Thanks for asking, but my vagina doesn't really feel like getting into the Ines Sainz versus Jets issue. Here are some bullet points from my brain instead:
I DON'T KNOW WHAT HAPPENED: I wasn't there, so I have no idea what happened to Mexican television reporter Ines Sainz that day at Jets practice. I suspect that it was legitimately upsetting, because Sainz is a beautiful woman who, judging from the many galleries I've seen of her, often wears sexy clothing -- I'm sure she often gets a lot of "attention" of various sorts from people, so for her to be upset about a particular day at Jets practice makes me suspect something quite upsetting did in fact happen. The few members of the Jets organization who I've met have been very nice, and I thank Mark Sanchez for the constant stream of traffic he sends to my blog via "Mark Sanchez hair" searches -- but who knows, there could be some assholes in the organization. Again, I have no idea what happened.

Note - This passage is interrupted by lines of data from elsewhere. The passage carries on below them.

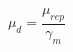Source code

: \documentclass[12pt]{article}
\begin{document}
\begin{displaymath}
\mu_d = \frac {\mu_{rep}} {\gamma_m}
\end{displaymath}
\end{document}
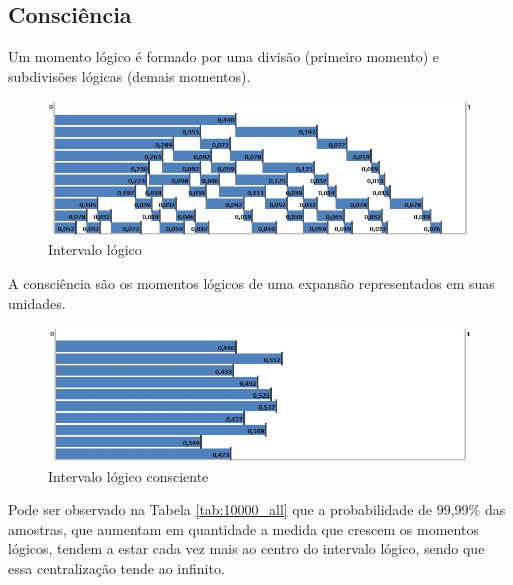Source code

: \subsection{Consciência}
Um momento lógico é formado por uma divisão (primeiro momento) e subdivisões lógicas (demais momentos).
\begin{figure}[H]
\caption{Intervalo lógico}
\label{fig:consciousness_logical_moments}
\centering
\includegraphics[scale=.7]{sections/images/consciousness_logical_moments.jpg}
\end{figure}

A consciência são os momentos lógicos de uma expansão representados em suas unidades.

\begin{figure}[H]
\caption{Intervalo lógico consciente}
\label{fig:consciousness}
\centering
\includegraphics[scale=.7]{sections/images/consciousness.jpg}
\end{figure}

Pode ser observado na Tabela \ref{tab:10000_all} que a probabilidade de 99,99\% das amostras, que aumentam em quantidade a medida que crescem os momentos lógicos, tendem a estar cada vez mais ao centro do intervalo lógico, sendo que essa centralização tende ao infinito.

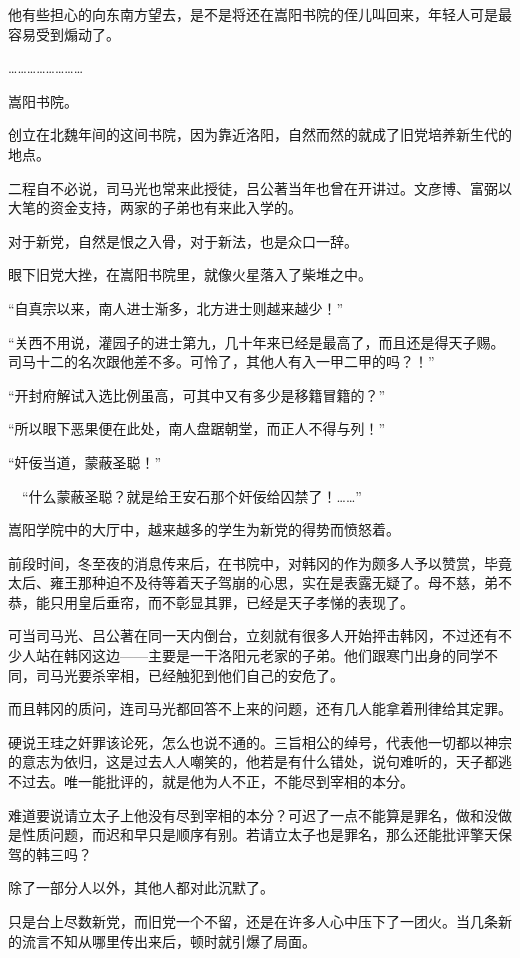 他有些担心的向东南方望去，是不是将还在嵩阳书院的侄儿叫回来，年轻人可是最容易受到煽动了。

……………………

嵩阳书院。

创立在北魏年间的这间书院，因为靠近洛阳，自然而然的就成了旧党培养新生代的地点。

二程自不必说，司马光也常来此授徒，吕公著当年也曾在开讲过。文彦博、富弼以大笔的资金支持，两家的子弟也有来此入学的。

对于新党，自然是恨之入骨，对于新法，也是众口一辞。

眼下旧党大挫，在嵩阳书院里，就像火星落入了柴堆之中。

“自真宗以来，南人进士渐多，北方进士则越来越少！”

“关西不用说，灌园子的进士第九，几十年来已经是最高了，而且还是得天子赐。司马十二的名次跟他差不多。可怜了，其他人有入一甲二甲的吗？！”

“开封府解试入选比例虽高，可其中又有多少是移籍冒籍的？”

“所以眼下恶果便在此处，南人盘踞朝堂，而正人不得与列！”

“奸佞当道，蒙蔽圣聪！”

　“什么蒙蔽圣聪？就是给王安石那个奸佞给囚禁了！……”

嵩阳学院中的大厅中，越来越多的学生为新党的得势而愤怒着。

前段时间，冬至夜的消息传来后，在书院中，对韩冈的作为颇多人予以赞赏，毕竟太后、雍王那种迫不及待等着天子驾崩的心思，实在是表露无疑了。母不慈，弟不恭，能只用皇后垂帘，而不彰显其罪，已经是天子孝悌的表现了。

可当司马光、吕公著在同一天内倒台，立刻就有很多人开始抨击韩冈，不过还有不少人站在韩冈这边——主要是一干洛阳元老家的子弟。他们跟寒门出身的同学不同，司马光要杀宰相，已经触犯到他们自己的安危了。

而且韩冈的质问，连司马光都回答不上来的问题，还有几人能拿着刑律给其定罪。

硬说王珪之奸罪该论死，怎么也说不通的。三旨相公的绰号，代表他一切都以神宗的意志为依归，这是过去人人嘲笑的，他若是有什么错处，说句难听的，天子都逃不过去。唯一能批评的，就是他为人不正，不能尽到宰相的本分。

难道要说请立太子上他没有尽到宰相的本分？可迟了一点不能算是罪名，做和没做是性质问题，而迟和早只是顺序有别。若请立太子也是罪名，那么还能批评擎天保驾的韩三吗？

除了一部分人以外，其他人都对此沉默了。

只是台上尽数新党，而旧党一个不留，还是在许多人心中压下了一团火。当几条新的流言不知从哪里传出来后，顿时就引爆了局面。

THERE'S NO DRESS CODE IN SPORTS: It is not clear to me that there is an accepted code for "appropriate" sports reporting attire for either men or women, in our country or others. As long as someone is not dressed obscenely and they're not purposefully causing a distraction with their outfit, I don't think it's an issue. If you're reporting from the sidelines of a football field in a bathing suit, or covering a red carpet in a dress made of smelly meat, or sitting at a press conference in a firefighter's suit, those are inappropriately distracting. If you're wearing tight jeans and a blouse and you happen to be hot, that may be distracting to some, but I don't think it's inappropriate. Query whether your cleavage will elicit serious football answers to your questions, but if your aim is to get fun footage for a fluff piece on Mark Sanchez, then your outfit is quite appropriate.
Men can get away with wearing a sport coat and be appropriate for a number of different events. For women, attire can be trickier. Personally I don't like to feel out of place with my clothes. When I've covered red carpets, I've worn a dress. When I've covered Playboy Golf lingerie parties, I've worn a pink sweatsuit (if I were built like Ms. Sainz, perhaps I would have worn lingerie). When I've covered Super Bowl media days, I've worn jeans and a t-shirt. Some other media members at Super Bowl wear suits, but the point of my coverage was to get casual interviews with athletes joking around, so my outfit was appropriate to my coverage.
Reporters for politics and business tend to wear suits, as do the subjects of their reporting. Hollywood reporters tend to wear club-like attire, as do their subjects. For whatever reason, sports reporters don't wear warm-ups or towels, so I see nothing wrong with one who wants to wear sexy jeans.
DRESS CODE IS IRRELEVANT ANYWAY: if harassment or inappropriate behavior took place, then that's an issue. I really don't care what any party was wearing at the time.
MEDIA SHOULD NOT BE IN LOCKER ROOMS: Why why why do teams still allow reporting from active locker rooms? I hear people argue that if you want the freshest reaction you need to be in the locker room. No, if you want the freshest reaction, you need to be in the shower, but we respect personal space enough not to go there. I think at some point in the old boys' club history of sports reporting, male reporters made their way into male locker rooms, and today that norm persists, even though we now have both male and female reporters in male and female locker rooms. This is really unnatural for both the reporters and athletes, and I would think it could contribute to inappropriate behavior by both uncomfortable reporters and embarrassed athletes. (Although, sorry, Clinton Portis but I don't care to ogle your naked package.)
Does Obama allow cameras in his bedroom as he gets dressed in the morning? Do television stars give Access Hollywood interviews in their towels as they come out of the shower? If I were setting norms, I would designate an area of the locker room that is absolutely private to allow athletes to shower and dress. Once they're decent, they can enter the media area of the locker room to speak to reporters while they finish lacing their shoes or brushing their hair. Wouldn't that be more comfortable and FCC-safe for everyone while still allowing very fresh reactions? Teams need media as much as media need teams. If we decide that no media should be present while athletes are naked, trust me, the teams and the media will figure out a solution so that quality sports reporting can continue.
CONCLUSION: Ines Sainz is hot. She would be hot no matter what clothes she chose to wear. Men and women are often sexually attracted to each other, but professionals in all industries should strive to not acknowledge sexual attraction in the workplace. Harassment is not acceptable, no matter what anyone is wearing.